As a nurse for many years I have dealt with some difficult situations: some that have brought me to tears, some that have made me extremely angry and some that have made me feel like I was in a sinking hole and was never going to get out. A lot of nurses deal with daily stressors that put a lot on them such as the death of a patient, a difficult co-worker, a difficult job, long shifts that take away from home life. The nursing culture is ruthless by nature.

Some nurses are dealing with clinical depression and may not even know they have it. It’s like cardiac disease; you don’t know you have it because you have missed the warning signs. Tears build in your eyes before a shift. Your mind is playing scenarios over and over. You feel wound up and tired. One part of you wants to scream and one part wants to break down and sob. But nurses can’t do this because they are “the nurse.” They are responsible for the nurturing, comfort and care of others.
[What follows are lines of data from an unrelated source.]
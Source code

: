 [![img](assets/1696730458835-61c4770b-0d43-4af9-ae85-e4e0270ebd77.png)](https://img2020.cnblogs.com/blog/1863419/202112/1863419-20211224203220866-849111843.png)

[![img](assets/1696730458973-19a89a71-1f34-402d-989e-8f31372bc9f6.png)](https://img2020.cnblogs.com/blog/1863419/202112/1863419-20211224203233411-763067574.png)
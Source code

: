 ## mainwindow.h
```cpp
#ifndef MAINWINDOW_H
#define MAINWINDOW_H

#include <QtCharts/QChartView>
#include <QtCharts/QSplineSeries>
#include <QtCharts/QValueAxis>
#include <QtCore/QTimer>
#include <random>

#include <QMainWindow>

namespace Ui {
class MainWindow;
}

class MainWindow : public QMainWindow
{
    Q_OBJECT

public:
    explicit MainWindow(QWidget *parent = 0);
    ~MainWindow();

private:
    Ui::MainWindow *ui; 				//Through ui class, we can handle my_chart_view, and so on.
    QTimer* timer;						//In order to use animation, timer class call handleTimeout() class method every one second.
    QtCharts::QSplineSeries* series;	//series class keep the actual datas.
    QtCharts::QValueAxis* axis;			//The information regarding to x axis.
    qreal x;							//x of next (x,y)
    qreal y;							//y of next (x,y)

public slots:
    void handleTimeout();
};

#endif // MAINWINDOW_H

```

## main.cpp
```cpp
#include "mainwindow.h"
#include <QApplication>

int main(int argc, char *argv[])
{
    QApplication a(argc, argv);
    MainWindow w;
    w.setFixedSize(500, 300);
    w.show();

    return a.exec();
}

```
The signs are there, but you push them aside because, once again, someone is relying on you.

Depression is an epidemic among nurses, but you don’t want to talk about it because that puts a label on you that you have something wrong with you. But not getting the help you need only makes the problem worse. Nine percent of the population suffers with depression, but 18 percent of nurses suffer with symptoms of it and most let it go ignored. The culture of survival for nurses tends to make us always feel under tension and that can lead to stress, depression and anxiety. We ignore it because those feelings only make us look weak. But in reality, it is making the problem worse. Those feelings are only going to cause greater problems down the line.

If someone you know is suffering from signs of depression, anxiety or stress, please encourage them to get help. The signs may be small or unnoticeable, but they can lead to greater problems. Warning signs can include changed or altered feelings, loss of interest, fatigue, change in sleep patterns, anxiety, irritability, appetite and weight changes, uncontrolled emotions and thoughts of or preoccupations with death.